### Material for the task ###

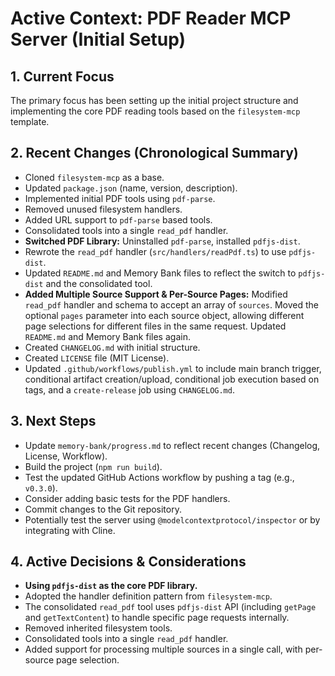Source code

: <!-- Version: 1.0 | Last Updated: 2025-04-05 | Updated By: Cline -->

# Active Context: PDF Reader MCP Server (Initial Setup)

## 1. Current Focus

The primary focus has been setting up the initial project structure and
implementing the core PDF reading tools based on the `filesystem-mcp` template.

## 2. Recent Changes (Chronological Summary)

- Cloned `filesystem-mcp` as a base.
- Updated `package.json` (name, version, description).
- Implemented initial PDF tools using `pdf-parse`.
- Removed unused filesystem handlers.
- Added URL support to `pdf-parse` based tools.
- Consolidated tools into a single `read_pdf` handler.
- **Switched PDF Library:** Uninstalled `pdf-parse`, installed `pdfjs-dist`.
- Rewrote the `read_pdf` handler (`src/handlers/readPdf.ts`) to use
  `pdfjs-dist`.
- Updated `README.md` and Memory Bank files to reflect the switch to
  `pdfjs-dist` and the consolidated tool.
- **Added Multiple Source Support & Per-Source Pages:** Modified `read_pdf`
  handler and schema to accept an array of `sources`. Moved the optional `pages`
  parameter into each source object, allowing different page selections for
  different files in the same request. Updated `README.md` and Memory Bank files
  again.
- Created `CHANGELOG.md` with initial structure.
- Created `LICENSE` file (MIT License).
- Updated `.github/workflows/publish.yml` to include main branch trigger, conditional artifact creation/upload, conditional job execution based on tags, and a `create-release` job using `CHANGELOG.md`.

## 3. Next Steps

- Update `memory-bank/progress.md` to reflect recent changes (Changelog, License, Workflow).
- Build the project (`npm run build`).
- Test the updated GitHub Actions workflow by pushing a tag (e.g., `v0.3.0`).
- Consider adding basic tests for the PDF handlers.
- Commit changes to the Git repository.
- Potentially test the server using `@modelcontextprotocol/inspector` or by integrating with Cline.

## 4. Active Decisions & Considerations

- **Using `pdfjs-dist` as the core PDF library.**
- Adopted the handler definition pattern from `filesystem-mcp`.
- The consolidated `read_pdf` tool uses `pdfjs-dist` API (including `getPage`
  and `getTextContent`) to handle specific page requests internally.
- Removed inherited filesystem tools.
- Consolidated tools into a single `read_pdf` handler.
- Added support for processing multiple sources in a single call, with
  per-source page selection.

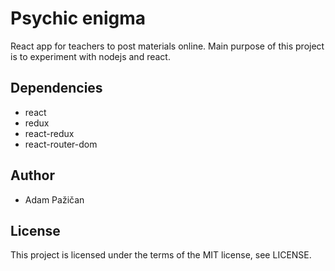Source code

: # Psychic enigma

React app for teachers to post materials online. Main purpose of this project is to experiment with nodejs and react.

## Dependencies

- react
- redux
- react-redux
- react-router-dom


## Author 

- Adam Pažičan

## License

This project is licensed under the terms of the MIT license, see LICENSE.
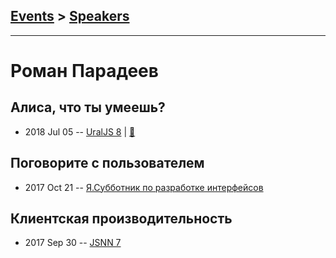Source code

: ## [Events](../README.md) > [Speakers](../speakers.md)
---

# Роман Парадеев

## Алиса, что ты умеешь?
- 2018 Jul 05 -- [UralJS 8](https://youtu.be/EhZKksgvJeM)  | [:notebook:](https://docviewer.yandex.ru/view/0/?*=Y9Lw8t98e9V9LLj3CqlgyQp%2F4x97InVybCI6InlhLWRpc2stcHVibGljOi8vNWExUXpQa2hOK0tZRzRJVjA3RzhIVTRaQ25DYUljWmFzVGU4MzBuUXZKTT0iLCJ0aXRsZSI6InVyYWxqcy1hbGljZS13aGF0LWNhbi15b3UtZG8ucGRmIiwidWlkIjoiMCIsInl1IjoiNzI2MDkwNzAxMTUzMzExMDE0OCIsIm5vaWZyYW1lIjpmYWxzZSwidHMiOjE1MzMxMTIzMzQ5MTB9)  
## Поговорите с пользователем
- 2017 Oct 21 -- [Я.Субботник по разработке интерфейсов](https://events.yandex.ru/lib/talks/5129/)    
## Клиентская производительность
- 2017 Sep 30 -- [JSNN 7](https://www.youtube.com/watch?v=zBApGMP2Sew)    
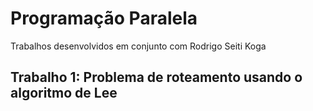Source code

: # Programação Paralela

Trabalhos desenvolvidos em conjunto com Rodrigo Seiti Koga

## Trabalho 1: Problema de roteamento usando o algoritmo de Lee
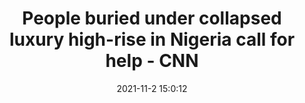 ---
"title": "People buried under collapsed luxury high-rise in Nigeria call for help - CNN"
"date": "2021-11-2 15:0:12"
"feed_name": "GOOGLENEWSCONSTRUCTION"
"feed_website": "https://news.google.com/search?q=construction%2Bincident&hl=en-US&gl=US&ceid=US:en"
"feed_rss": "https://news.google.com/rss/search?q=construction%2Bincident&hl=en-US&gl=US&ceid=US:en"
"link": "https://www.cnn.com/2021/11/02/africa/lagos-nigeria-building-collapse-rescue-intl/index.html"
"source": "{'href': 'https://www.cnn.com', 'title': 'CNN'}"
"file": "_posts/2021-1-1-1f4cac2e6a313f29545fe4fc7aa1223a92e14c89.md"
"accident": "0"
"drilling": "0"
"dead": "0"
"injured": "0"
"arrested": "0"
"place": "unknown place"
"where": "unknown site"
"causes": "unknown"
"place_uri": "unknown place"
---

###

## Exercise requirements
All that belongs in the answer is the run of lines above from the line containing "## Алиса, что ты умеешь?" through the line containing "## Клиентская производительность", exactly as written.

## Your response
## Алиса, что ты умеешь?
- 2018 Jul 05 -- [UralJS 8](https://youtu.be/EhZKksgvJeM)  | [:notebook:](https://docviewer.yandex.ru/view/0/?*=Y9Lw8t98e9V9LLj3CqlgyQp%2F4x97InVybCI6InlhLWRpc2stcHVibGljOi8vNWExUXpQa2hOK0tZRzRJVjA3RzhIVTRaQ25DYUljWmFzVGU4MzBuUXZKTT0iLCJ0aXRsZSI6InVyYWxqcy1hbGljZS13aGF0LWNhbi15b3UtZG8ucGRmIiwidWlkIjoiMCIsInl1IjoiNzI2MDkwNzAxMTUzMzExMDE0OCIsIm5vaWZyYW1lIjpmYWxzZSwidHMiOjE1MzMxMTIzMzQ5MTB9)  
## Поговорите с пользователем
- 2017 Oct 21 -- [Я.Субботник по разработке интерфейсов](https://events.yandex.ru/lib/talks/5129/)    
## Клиентская производительность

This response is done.